→ What is required: Using the records below, transcribe word for word the stretch from the line that contains "It is recommended to" through the line that contains "## Multi-level cluster setup", both end lines included, and nothing else.

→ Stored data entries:
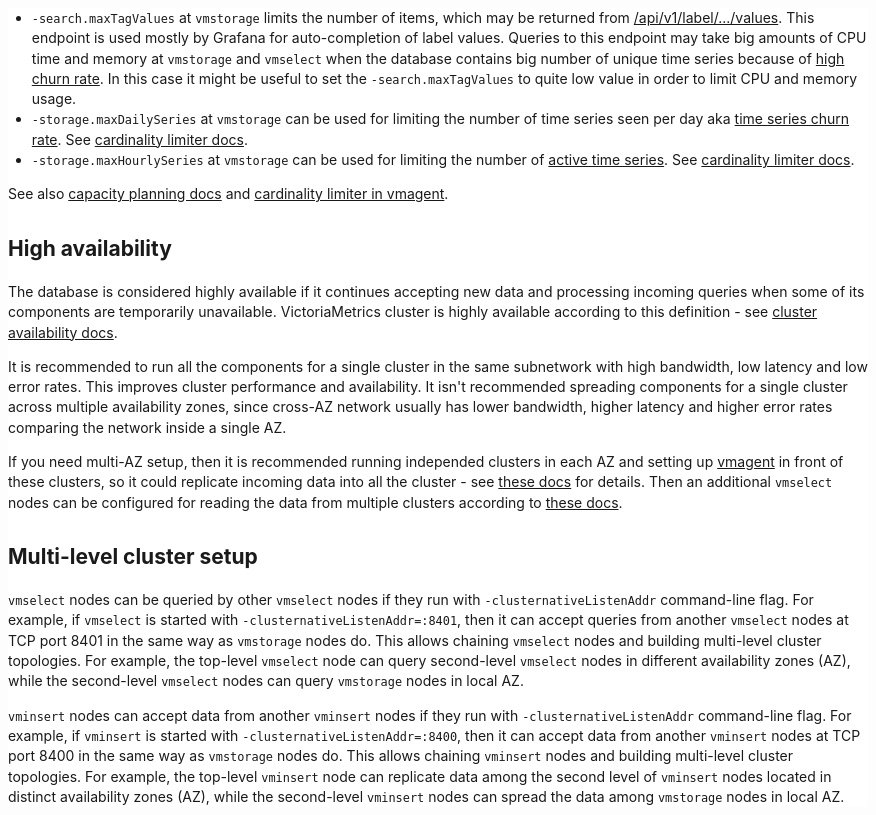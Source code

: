 - `-search.maxTagValues` at `vmstorage` limits the number of items, which may be returned from [/api/v1/label/.../values](https://prometheus.io/docs/prometheus/latest/querying/api/#querying-label-values). This endpoint is used mostly by Grafana for auto-completion of label values. Queries to this endpoint may take big amounts of CPU time and memory at `vmstorage` and `vmselect` when the database contains big number of unique time series because of [high churn rate](https://docs.victoriametrics.com/FAQ.html#what-is-high-churn-rate). In this case it might be useful to set the `-search.maxTagValues` to quite low value in order to limit CPU and memory usage.
- `-storage.maxDailySeries` at `vmstorage` can be used for limiting the number of time series seen per day aka [time series churn rate](https://docs.victoriametrics.com/FAQ.html#what-is-high-churn-rate). See [cardinality limiter docs](#cardinality-limiter).
- `-storage.maxHourlySeries` at `vmstorage` can be used for limiting the number of [active time series](https://docs.victoriametrics.com/FAQ.html#what-is-an-active-time-series). See [cardinality limiter docs](#cardinality-limiter).

See also [capacity planning docs](#capacity-planning) and [cardinality limiter in vmagent](https://docs.victoriametrics.com/vmagent.html#cardinality-limiter).

## High availability

The database is considered highly available if it continues accepting new data and processing incoming queries when some of its components are temporarily unavailable.
VictoriaMetrics cluster is highly available according to this definition - see [cluster availability docs](#cluster-availability).

It is recommended to run all the components for a single cluster in the same subnetwork with high bandwidth, low latency and low error rates.
This improves cluster performance and availability. It isn't recommended spreading components for a single cluster
across multiple availability zones, since cross-AZ network usually has lower bandwidth, higher latency and higher
error rates comparing the network inside a single AZ.

If you need multi-AZ setup, then it is recommended running independed clusters in each AZ and setting up
[vmagent](https://docs.victoriametrics.com/vmagent.html) in front of these clusters, so it could replicate incoming data
into all the cluster - see [these docs](https://docs.victoriametrics.com/vmagent.html#multitenancy) for details.
Then an additional `vmselect` nodes can be configured for reading the data from multiple clusters according to [these docs](#multi-level-cluster-setup).


## Multi-level cluster setup

`vmselect` nodes can be queried by other `vmselect` nodes if they run with `-clusternativeListenAddr` command-line flag. For example, if `vmselect` is started with `-clusternativeListenAddr=:8401`, then it can accept queries from another `vmselect` nodes at TCP port 8401 in the same way as `vmstorage` nodes do. This allows chaining `vmselect` nodes and building multi-level cluster topologies. For example, the top-level `vmselect` node can query second-level `vmselect` nodes in different availability zones (AZ), while the second-level `vmselect` nodes can query `vmstorage` nodes in local AZ.

`vminsert` nodes can accept data from another `vminsert` nodes if they run with `-clusternativeListenAddr` command-line flag. For example, if `vminsert` is started with `-clusternativeListenAddr=:8400`, then it can accept data from another `vminsert` nodes at TCP port 8400 in the same way as `vmstorage` nodes do. This allows chaining `vminsert` nodes and building multi-level cluster topologies. For example, the top-level `vminsert` node can replicate data among the second level of `vminsert` nodes located in distinct availability zones (AZ), while the second-level `vminsert` nodes can spread the data among `vmstorage` nodes in local AZ.

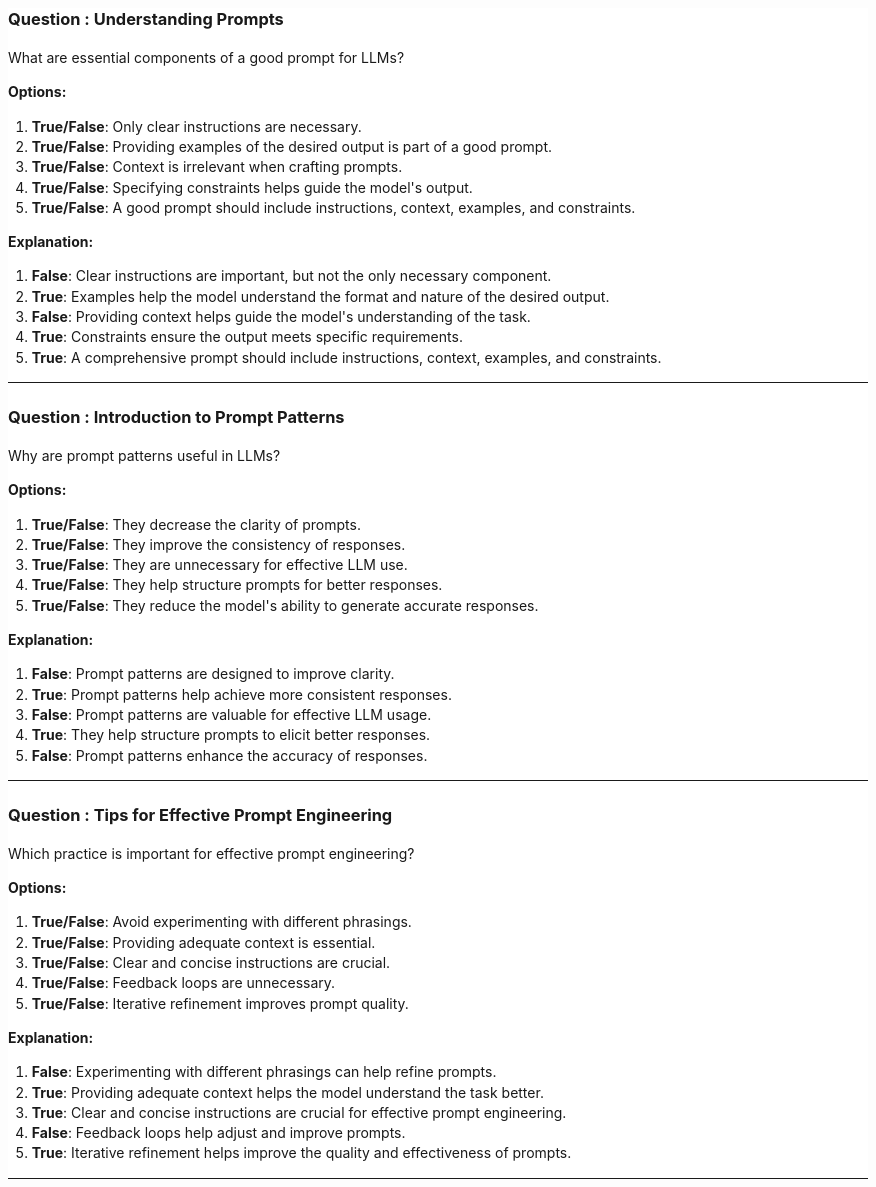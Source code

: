 
### Question : Understanding Prompts
What are essential components of a good prompt for LLMs?

**Options:**
1. **True/False**: Only clear instructions are necessary.
2. **True/False**: Providing examples of the desired output is part of a good prompt.
3. **True/False**: Context is irrelevant when crafting prompts.
4. **True/False**: Specifying constraints helps guide the model's output.
5. **True/False**: A good prompt should include instructions, context, examples, and constraints.

**Explanation:**
1. **False**: Clear instructions are important, but not the only necessary component.
2. **True**: Examples help the model understand the format and nature of the desired output.
3. **False**: Providing context helps guide the model's understanding of the task.
4. **True**: Constraints ensure the output meets specific requirements.
5. **True**: A comprehensive prompt should include instructions, context, examples, and constraints.

---

### Question : Introduction to Prompt Patterns
Why are prompt patterns useful in LLMs?

**Options:**
1. **True/False**: They decrease the clarity of prompts.
2. **True/False**: They improve the consistency of responses.
3. **True/False**: They are unnecessary for effective LLM use.
4. **True/False**: They help structure prompts for better responses.
5. **True/False**: They reduce the model's ability to generate accurate responses.

**Explanation:**
1. **False**: Prompt patterns are designed to improve clarity.
2. **True**: Prompt patterns help achieve more consistent responses.
3. **False**: Prompt patterns are valuable for effective LLM usage.
4. **True**: They help structure prompts to elicit better responses.
5. **False**: Prompt patterns enhance the accuracy of responses.

---

### Question : Tips for Effective Prompt Engineering
Which practice is important for effective prompt engineering?

**Options:**
1. **True/False**: Avoid experimenting with different phrasings.
2. **True/False**: Providing adequate context is essential.
3. **True/False**: Clear and concise instructions are crucial.
4. **True/False**: Feedback loops are unnecessary.
5. **True/False**: Iterative refinement improves prompt quality.

**Explanation:**
1. **False**: Experimenting with different phrasings can help refine prompts.
2. **True**: Providing adequate context helps the model understand the task better.
3. **True**: Clear and concise instructions are crucial for effective prompt engineering.
4. **False**: Feedback loops help adjust and improve prompts.
5. **True**: Iterative refinement helps improve the quality and effectiveness of prompts.

---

→ Response for this exercise:
It is recommended to run all the components for a single cluster in the same subnetwork with high bandwidth, low latency and low error rates.
This improves cluster performance and availability. It isn't recommended spreading components for a single cluster
across multiple availability zones, since cross-AZ network usually has lower bandwidth, higher latency and higher
error rates comparing the network inside a single AZ.

If you need multi-AZ setup, then it is recommended running independed clusters in each AZ and setting up
[vmagent](https://docs.victoriametrics.com/vmagent.html) in front of these clusters, so it could replicate incoming data
into all the cluster - see [these docs](https://docs.victoriametrics.com/vmagent.html#multitenancy) for details.
Then an additional `vmselect` nodes can be configured for reading the data from multiple clusters according to [these docs](#multi-level-cluster-setup).


## Multi-level cluster setup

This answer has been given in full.